Les réseaux sociaux ont ouvert la porte aux diffamateurs: les poursuites pour ce délit sont en forte progression. Elles correspondent à 15 % des décisions judiciaires liées au Web 2.0 rendues aux États-Unis et au Canada. Ce chiffre grimpe à 49 % en France. Au Québec, cela concerne un peu plus de 10 % des jugements. Le reste des infractions commises dans le monde virtuel et jugées par les tribunaux relève de la pédocriminalité, du harcèlement et des menaces, et des atteintes à la vie privée.
Ces résultats sont tirés de la deuxième phase du grand projet de recherche Les crimes dans le Web 2.0, piloté par Benoit Dupont, directeur du Centre international de criminologie comparée, et Vincent Gautrais, titulaire de la Chaire de l'Université de Montréal en droit de la sécurité et des affaires électroniques. Pour y arriver, ils ont analysé quelque 400 décisions prononcées un peu partout dans le monde.

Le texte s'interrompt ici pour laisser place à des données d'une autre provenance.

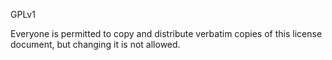 GPLv1

Everyone is permitted to copy and distribute verbatim copies
of this license document, but changing it is not allowed.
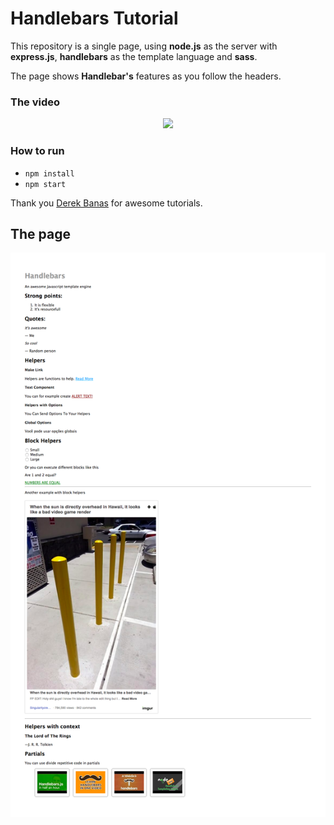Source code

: # Handlebars Tutorial
This repository is a single page, using **node.js** as the server with **express.js**, **handlebars** as the template language and **sass**.

The page shows **Handlebar's** features as you follow the headers.

### The video
<p align="center">
<a href="https://www.youtube.com/watch?v=4HuAnM6b2d8">
<img src="https://img.youtube.com/vi/4HuAnM6b2d8/mqdefault.jpg">
</a>
</p>

### How to run
* `npm install`
* `npm start`

Thank you <a href="https://www.youtube.com/derekbanas">Derek Banas</a> for awesome tutorials.

## The page
<p align="center">
    <img src="public/images/screenshot.png">
</p>
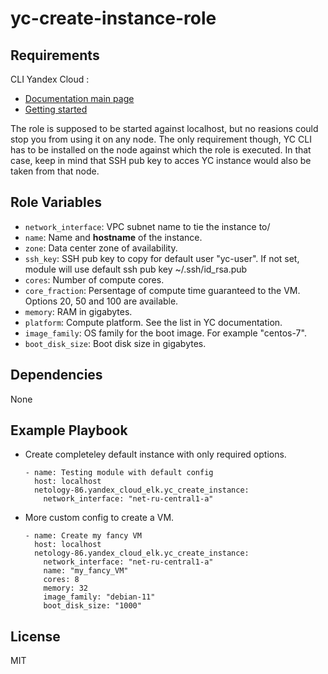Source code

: yc-create-instance-role
=========

Requirements
------------

CLI Yandex Cloud :
- [Documentation main page](https://cloud.yandex.com/en-ru/docs/cli/)
- [Getting started](https://cloud.yandex.com/en-ru/docs/cli/quickstart)

The role is supposed to be started against localhost, but no reasions could stop you from using it on any node.
The only requirement though, YC CLI has to be installed on the node against which the role is executed.
In that case, keep in mind that SSH pub key to acces YC instance would also be taken from that node. 

Role Variables
--------------

  - `network_interface`: VPC subnet name to tie the instance to/
  - `name`: Name and **hostname** of the instance.
  - `zone`: Data center zone of availability.
  - `ssh_key`: SSH pub key to copy for default user "yc-user". If not set, module will use default ssh pub key ~/.ssh/id_rsa.pub
  - `cores`: Number of compute cores.
  - `core_fraction`: Persentage of compute time guaranteed to the VM. Options 20, 50 and 100 are available.
  - `memory`: RAM in gigabytes.
  - `platform`: Compute platform. See the list in YC documentation.
  - `image_family`: OS family for the boot image. For example "centos-7".
  - `boot_disk_size`: Boot disk size in gigabytes.

Dependencies
------------

None

Example Playbook
----------------

- Create completeley default instance with only required options.

      - name: Testing module with default config
        host: localhost
        netology-86.yandex_cloud_elk.yc_create_instance:
          network_interface: "net-ru-central1-a"

- More custom config to create a VM.

      - name: Create my fancy VM
        host: localhost
        netology-86.yandex_cloud_elk.yc_create_instance:
          network_interface: "net-ru-central1-a"
          name: "my_fancy_VM"
          cores: 8
          memory: 32
          image_family: "debian-11"
          boot_disk_size: "1000"

License
-------

MIT

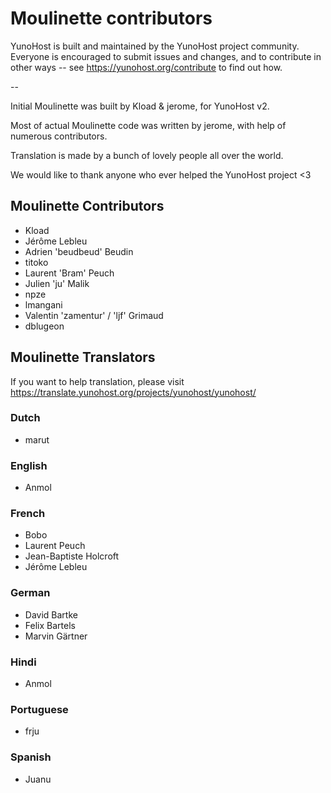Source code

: Moulinette contributors
=======================

YunoHost is built and maintained by the YunoHost project community.
Everyone is encouraged to submit issues and changes, and to contribute in other ways -- see https://yunohost.org/contribute to find out how.

--

Initial Moulinette was built by Kload & jerome, for YunoHost v2.

Most of actual Moulinette code was written by jerome, with help of numerous contributors.

Translation is made by a bunch of lovely people all over the world.

We would like to thank anyone who ever helped the YunoHost project <3


Moulinette Contributors
-----------------------

- Kload
- Jérôme Lebleu
- Adrien 'beudbeud' Beudin
- titoko
- Laurent 'Bram' Peuch
- Julien 'ju' Malik
- npze
- lmangani
- Valentin 'zamentur' / 'ljf' Grimaud
- dblugeon


Moulinette Translators
----------------------

If you want to help translation, please visit https://translate.yunohost.org/projects/yunohost/yunohost/


### Dutch

- marut

### English

- Anmol

### French

- Bobo
- Laurent Peuch
- Jean-Baptiste Holcroft
- Jérôme Lebleu

### German

- David Bartke
- Felix Bartels
- Marvin Gärtner

### Hindi

- Anmol

### Portuguese

- frju

### Spanish

- Juanu
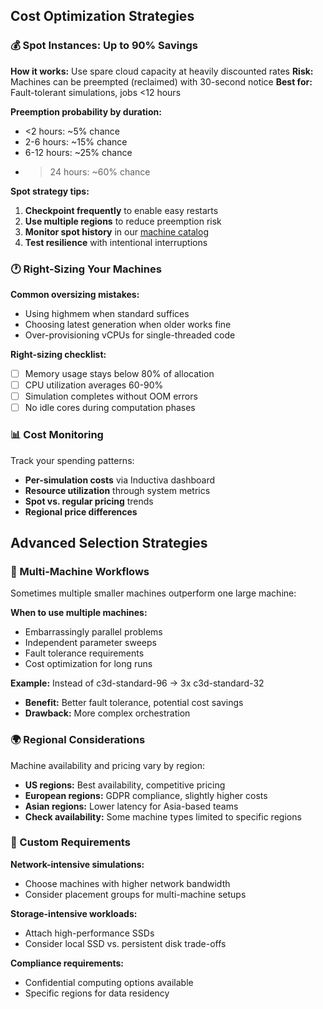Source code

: ## Cost Optimization Strategies

### 💰 Spot Instances: Up to 90% Savings

**How it works:** Use spare cloud capacity at heavily discounted rates
**Risk:** Machines can be preempted (reclaimed) with 30-second notice
**Best for:** Fault-tolerant simulations, jobs <12 hours

**Preemption probability by duration:**
- <2 hours: ~5% chance
- 2-6 hours: ~15% chance  
- 6-12 hours: ~25% chance
- >24 hours: ~60% chance

**Spot strategy tips:**
1. **Checkpoint frequently** to enable easy restarts
2. **Use multiple regions** to reduce preemption risk
3. **Monitor spot history** in our [machine catalog](https://inductiva.ai/machines)
4. **Test resilience** with intentional interruptions

### 🕐 Right-Sizing Your Machines

**Common oversizing mistakes:**
- Using highmem when standard suffices
- Choosing latest generation when older works fine
- Over-provisioning vCPUs for single-threaded code

**Right-sizing checklist:**
- [ ] Memory usage stays below 80% of allocation
- [ ] CPU utilization averages 60-90%
- [ ] Simulation completes without OOM errors
- [ ] No idle cores during computation phases

### 📊 Cost Monitoring

Track your spending patterns:
- **Per-simulation costs** via Inductiva dashboard
- **Resource utilization** through system metrics
- **Spot vs. regular pricing** trends
- **Regional price differences**

## Advanced Selection Strategies

### 🔄 Multi-Machine Workflows

Sometimes multiple smaller machines outperform one large machine:

**When to use multiple machines:**
- Embarrassingly parallel problems
- Independent parameter sweeps
- Fault tolerance requirements
- Cost optimization for long runs

**Example:** Instead of c3d-standard-96 → 3x c3d-standard-32
- **Benefit:** Better fault tolerance, potential cost savings
- **Drawback:** More complex orchestration

### 🌍 Regional Considerations

Machine availability and pricing vary by region:
- **US regions:** Best availability, competitive pricing
- **European regions:** GDPR compliance, slightly higher costs
- **Asian regions:** Lower latency for Asia-based teams
- **Check availability:** Some machine types limited to specific regions

### 🔧 Custom Requirements

**Network-intensive simulations:**
- Choose machines with higher network bandwidth
- Consider placement groups for multi-machine setups

**Storage-intensive workloads:**
- Attach high-performance SSDs
- Consider local SSD vs. persistent disk trade-offs

**Compliance requirements:**
- Confidential computing options available
- Specific regions for data residency
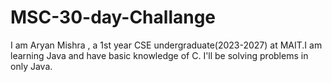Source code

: # MSC-30-day-Challange
I am Aryan Mishra , a 1st year CSE undergraduate(2023-2027) at MAIT.I am learning Java and have basic knowledge of C.
I'll be solving problems in only Java. 
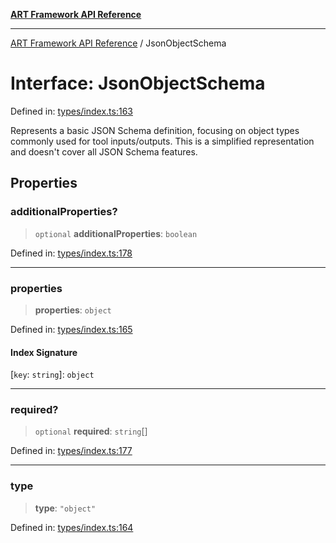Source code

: [**ART Framework API Reference**](../README.md)

***

[ART Framework API Reference](../README.md) / JsonObjectSchema

# Interface: JsonObjectSchema

Defined in: [types/index.ts:163](https://github.com/hashangit/ART/blob/0d5679913e70f07ec60f00c1f87b53a5f0bf6ddf/src/types/index.ts#L163)

Represents a basic JSON Schema definition, focusing on object types commonly used for tool inputs/outputs.
This is a simplified representation and doesn't cover all JSON Schema features.

## Properties

### additionalProperties?

> `optional` **additionalProperties**: `boolean`

Defined in: [types/index.ts:178](https://github.com/hashangit/ART/blob/0d5679913e70f07ec60f00c1f87b53a5f0bf6ddf/src/types/index.ts#L178)

***

### properties

> **properties**: `object`

Defined in: [types/index.ts:165](https://github.com/hashangit/ART/blob/0d5679913e70f07ec60f00c1f87b53a5f0bf6ddf/src/types/index.ts#L165)

#### Index Signature

\[`key`: `string`\]: `object`

***

### required?

> `optional` **required**: `string`[]

Defined in: [types/index.ts:177](https://github.com/hashangit/ART/blob/0d5679913e70f07ec60f00c1f87b53a5f0bf6ddf/src/types/index.ts#L177)

***

### type

> **type**: `"object"`

Defined in: [types/index.ts:164](https://github.com/hashangit/ART/blob/0d5679913e70f07ec60f00c1f87b53a5f0bf6ddf/src/types/index.ts#L164)
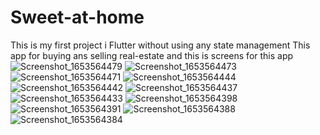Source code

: # Sweet-at-home
This is my first project i Flutter without using any state management
This app for buying ans selling real-estate
and this is screens for this app
![Screenshot_1653564479](https://user-images.githubusercontent.com/106377304/185742720-3332126a-f21d-4dcc-9e9d-26d6f22bc8dc.png)
![Screenshot_1653564473](https://user-images.githubusercontent.com/106377304/185742722-d8e1a9e2-7ff9-49ab-9192-76c41298f29f.png)
![Screenshot_1653564471](https://user-images.githubusercontent.com/106377304/185742723-b3c42085-947f-4d6a-9c12-023c2e2a4918.png)
![Screenshot_1653564444](https://user-images.githubusercontent.com/106377304/185742725-9ed8315b-62e5-475f-9748-6dc4f6e4674a.png)
![Screenshot_1653564442](https://user-images.githubusercontent.com/106377304/185742726-90eec53b-a0c2-4a96-ac64-73c95cfd7b06.png)
![Screenshot_1653564437](https://user-images.githubusercontent.com/106377304/185742728-3b1fff88-7b97-4947-a295-3236fbc6ed37.png)
![Screenshot_1653564433](https://user-images.githubusercontent.com/106377304/185742732-a5a42a0e-4c3b-4e2a-97a4-ef1ca15bbd3c.png)
![Screenshot_1653564398](https://user-images.githubusercontent.com/106377304/185742733-ce077e2c-b2b8-47b6-a93b-b2ddf1da8cd9.png)
![Screenshot_1653564391](https://user-images.githubusercontent.com/106377304/185742734-44d374c7-aa9a-4423-851a-d7b07cce7e8b.png)
![Screenshot_1653564388](https://user-images.githubusercontent.com/106377304/185742735-39221e8a-5c36-47aa-9fc5-e0ea549322dd.png)
![Screenshot_1653564384](https://user-images.githubusercontent.com/106377304/185742736-50517092-2187-47f7-821d-7862e01a8a86.png)
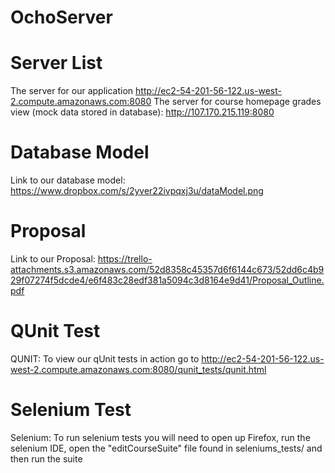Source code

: OchoServer
==========

Server List
===========
The server for our application http://ec2-54-201-56-122.us-west-2.compute.amazonaws.com:8080
The server for course homepage grades view (mock data stored in database): http://107.170.215.119:8080

Database Model
==============
Link to our database model: https://www.dropbox.com/s/2yver22ivpqxj3u/dataModel.png

Proposal
========
Link to our Proposal: https://trello-attachments.s3.amazonaws.com/52d8358c45357d6f6144c673/52dd6c4b929f07274f5dcde4/e6f483c28edf381a5094c3d8164e9d41/Proposal_Outline.pdf

QUnit Test
==========
QUNIT: To view our qUnit tests in action go to http://ec2-54-201-56-122.us-west-2.compute.amazonaws.com:8080/qunit_tests/qunit.html

Selenium Test
=============
Selenium: To run selenium tests you will need to open up Firefox, run the selenium IDE, open the "editCourseSuite" file found in seleniums_tests/ and then run the suite
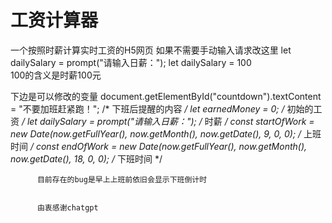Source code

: # 工资计算器
一个按照时薪计算实时工资的H5网页
如果不需要手动输入请求改这里 let dailySalary = prompt("请输入日薪：");
                           let dailySalary = 100    
                           100的含义是时薪100元
                         
下边是可以修改的变量
          document.getElementById("countdown").textContent = "不要加班赶紧跑！";                        /* 下班后提醒的内容 */
          let earnedMoney = 0;                                                                         /* 初始的工资 */
          let dailySalary = prompt("请输入日薪：");                                                     /* 时薪 */
          const startOfWork = new Date(now.getFullYear(), now.getMonth(), now.getDate(), 9, 0, 0);     /* 上班时间 */
          const endOfWork = new Date(now.getFullYear(), now.getMonth(), now.getDate(), 18, 0, 0);      /* 下班时间 */
          
          
          目前存在的bug是早上上班前依旧会显示下班倒计时
          
          
          由衷感谢chatgpt
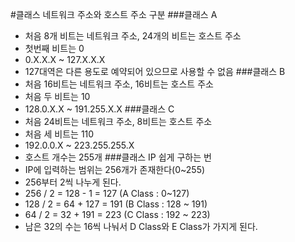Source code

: #클래스 네트워크 주소와 호스트 주소 구분
###클래스 A
- 처음 8개 비트는 네트워크 주소, 24개의 비트는 호스트 주소 
- 첫번째 비트는 0
- 0.X.X.X ~ 127.X.X.X
- 127대역은 다른 용도로 예약되어 있으므로 사용할 수 없음
###클래스 B
- 처음 16비트는 네트워크 주소, 16비트는 호스트 주소
- 처음 두 비트는 10
- 128.0.X.X ~ 191.255.X.X 
###클래스 C
- 처음 24비트는 네트워크 주소, 8비트는 호스트 주소
- 처음 세 비트는 110
- 192.0.0.X ~ 223.255.255.X
- 호스트 개수는 255개
###클래스 IP 쉽게 구하는 번
- IP에 입력하는 범위는 256개가 존재한다(0~255)
- 256부터 2씩 나누게 된다.
- 256 / 2 = 128 - 1 = 127 (A Class : 0~127)
- 128 / 2 = 64 + 127 = 191 (B Class : 128 ~ 191)
- 64 / 2 = 32 + 191 = 223 (C Class : 192 ~ 223)
- 남은 32의 수는 16씩 나눠서 D Class와 E Class가 가지게 된다.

«On a souvent tendance à croire qu'Internet a augmenté les risques de menaces et de harcèlement, alors que ce n'est pas vrai, remarque M. Gautrais. Ce sont les cas de diffamation qui ont explosé avec l'arrivée des médias sociaux.»
Selon lui, deux facteurs contribuent à cet accroissement: l'anonymat et la permanence de l'information. «Sous le couvert de l'anonymat, les utilisateurs laissent plus facilement tomber leurs inhibitions et tiennent des propos qui peuvent avoir de graves conséquences, observe-t-il. Contrairement à la radio ou à la télévision, ces propos demeurent en permanence sur le Web, au vu et au su de tous. Il y a là un potentiel d'atteinte à la réputation qui est sans doute plus grand dans les réseaux sociaux, maintenant que tout un chacun est capable de publier des informations.»
La solution : l'éducation
Les décisions étudiées par MM. Dupont et Gautrais démontrent, à divers degrés, l'immense difficulté de contrer légalement les propos diffamatoires sur le Web. Le cas de Louise Major, ancienne mairesse de Rawdon, en fait foi.
En 2008, Mme Major a engagé des poursuites judiciaires contre l'exploitant d'un forum où des citoyens tenaient des propos diffamatoires à son endroit. Une injonction interlocutoire provisoire force alors la fermeture du site dans l'attente d'un jugement. Quelques mois plus tard, une juge de la Cour supérieure donne raison à la plaignante. En 2010, la Cour d'appel annule cette décision, affirmant que «la liberté d'expression est à la vie démocratique ce qu'est l'oxygène au corps humain: essentielle». Cout de l'opération pour la municipalité de Rawdon: environ 600 000 $.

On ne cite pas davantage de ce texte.